Problem statement -> Nothing but a verbatim copy of the data, minus the images, should be returned.

Segment Start: Information

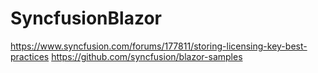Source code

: # SyncfusionBlazor

https://www.syncfusion.com/forums/177811/storing-licensing-key-best-practices
https://github.com/syncfusion/blazor-samples

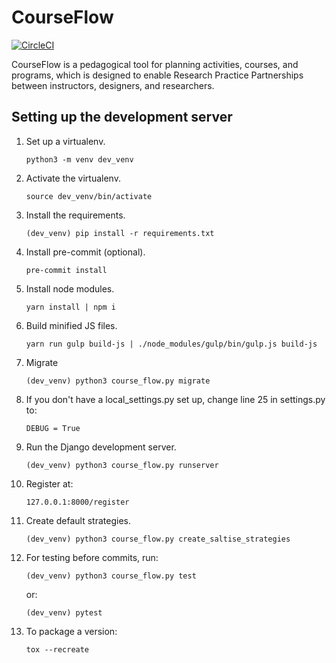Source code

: # CourseFlow

[![CircleCI](https://circleci.com/gh/SALTISES4/CourseFlow.svg?style=svg)](https://circleci.com/gh/SALTISES4/CourseFlow)

CourseFlow is a pedagogical tool for planning activities, courses, and programs, which is designed to enable Research Practice Partnerships between instructors, designers, and researchers.

## Setting up the development server

1.  Set up a virtualenv.

        python3 -m venv dev_venv

2.  Activate the virtualenv.

        source dev_venv/bin/activate

3.  Install the requirements.

        (dev_venv) pip install -r requirements.txt

4.  Install pre-commit (optional).

        pre-commit install

5.  Install node modules.

        yarn install | npm i

6.  Build minified JS files.

        yarn run gulp build-js | ./node_modules/gulp/bin/gulp.js build-js

7.  Migrate

        (dev_venv) python3 course_flow.py migrate

8.  If you don't have a local_settings.py set up, change line 25 in settings.py to:

        DEBUG = True

9.  Run the Django development server.

        (dev_venv) python3 course_flow.py runserver

10. Register at:

        127.0.0.1:8000/register

11. Create default strategies.

        (dev_venv) python3 course_flow.py create_saltise_strategies

12. For testing before commits, run:

        (dev_venv) python3 course_flow.py test

    or:

        (dev_venv) pytest

13. To package a version:

        tox --recreate
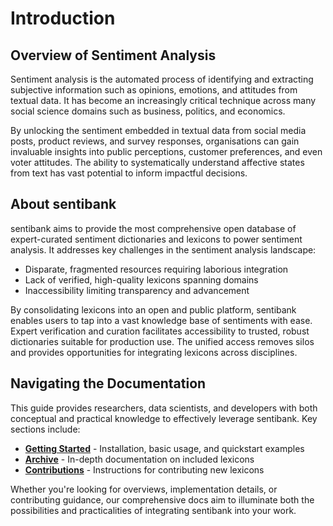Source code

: # Introduction

## Overview of Sentiment Analysis

Sentiment analysis is the automated process of identifying and extracting subjective information such as opinions, emotions, and attitudes from textual data. It has become an increasingly critical technique across many social science domains such as business, politics, and economics. 

By unlocking the sentiment embedded in textual data from social media posts, product reviews, and survey responses, organisations can gain invaluable insights into public perceptions, customer preferences, and even voter attitudes. The ability to systematically understand affective states from text has vast potential to inform impactful decisions.

## About sentibank

sentibank aims to provide the most comprehensive open database of expert-curated sentiment dictionaries and lexicons to power sentiment analysis. It addresses key challenges in the sentiment analysis landscape:

- Disparate, fragmented resources requiring laborious integration
- Lack of verified, high-quality lexicons spanning domains 
- Inaccessibility limiting transparency and advancement

By consolidating lexicons into an open and public platform, sentibank enables users to tap into a vast knowledge base of sentiments with ease. Expert verification and curation facilitates accessibility to trusted, robust dictionaries suitable for production use. The unified access removes silos and provides opportunities for integrating lexicons across disciplines.

## Navigating the Documentation

This guide provides researchers, data scientists, and developers with both conceptual and practical knowledge to effectively leverage sentibank. Key sections include:

- **[Getting Started](../Getting_Started.ipynb)** - Installation, basic usage, and quickstart examples
- **[Archive](../archive/intro.md)** - In-depth documentation on included lexicons 
- **[Contributions](../Contributions.md)** - Instructions for contributing new lexicons

Whether you're looking for overviews, implementation details, or contributing guidance, our comprehensive docs aim to illuminate both the possibilities and practicalities of integrating sentibank into your work.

Segment End: Information

Response ->
Source code

: # SyncfusionBlazor

https://www.syncfusion.com/forums/177811/storing-licensing-key-best-practices
https://github.com/syncfusion/blazor-samples

Source code

: # CourseFlow

[![CircleCI](https://circleci.com/gh/SALTISES4/CourseFlow.svg?style=svg)](https://circleci.com/gh/SALTISES4/CourseFlow)

CourseFlow is a pedagogical tool for planning activities, courses, and programs, which is designed to enable Research Practice Partnerships between instructors, designers, and researchers.

## Setting up the development server

1.  Set up a virtualenv.

        python3 -m venv dev_venv

2.  Activate the virtualenv.

        source dev_venv/bin/activate

3.  Install the requirements.

        (dev_venv) pip install -r requirements.txt

4.  Install pre-commit (optional).

        pre-commit install

5.  Install node modules.

        yarn install | npm i

6.  Build minified JS files.

        yarn run gulp build-js | ./node_modules/gulp/bin/gulp.js build-js

7.  Migrate

        (dev_venv) python3 course_flow.py migrate

8.  If you don't have a local_settings.py set up, change line 25 in settings.py to:

        DEBUG = True

9.  Run the Django development server.

        (dev_venv) python3 course_flow.py runserver

10. Register at:

        127.0.0.1:8000/register

11. Create default strategies.

        (dev_venv) python3 course_flow.py create_saltise_strategies

12. For testing before commits, run:

        (dev_venv) python3 course_flow.py test

    or:

        (dev_venv) pytest

13. To package a version:

        tox --recreate
Source code

: # Introduction

## Overview of Sentiment Analysis

Sentiment analysis is the automated process of identifying and extracting subjective information such as opinions, emotions, and attitudes from textual data. It has become an increasingly critical technique across many social science domains such as business, politics, and economics. 

By unlocking the sentiment embedded in textual data from social media posts, product reviews, and survey responses, organisations can gain invaluable insights into public perceptions, customer preferences, and even voter attitudes. The ability to systematically understand affective states from text has vast potential to inform impactful decisions.

## About sentibank

sentibank aims to provide the most comprehensive open database of expert-curated sentiment dictionaries and lexicons to power sentiment analysis. It addresses key challenges in the sentiment analysis landscape:

- Disparate, fragmented resources requiring laborious integration
- Lack of verified, high-quality lexicons spanning domains 
- Inaccessibility limiting transparency and advancement

By consolidating lexicons into an open and public platform, sentibank enables users to tap into a vast knowledge base of sentiments with ease. Expert verification and curation facilitates accessibility to trusted, robust dictionaries suitable for production use. The unified access removes silos and provides opportunities for integrating lexicons across disciplines.

## Navigating the Documentation

This guide provides researchers, data scientists, and developers with both conceptual and practical knowledge to effectively leverage sentibank. Key sections include:

- **[Getting Started](../Getting_Started.ipynb)** - Installation, basic usage, and quickstart examples
- **[Archive](../archive/intro.md)** - In-depth documentation on included lexicons 
- **[Contributions](../Contributions.md)** - Instructions for contributing new lexicons

Whether you're looking for overviews, implementation details, or contributing guidance, our comprehensive docs aim to illuminate both the possibilities and practicalities of integrating sentibank into your work.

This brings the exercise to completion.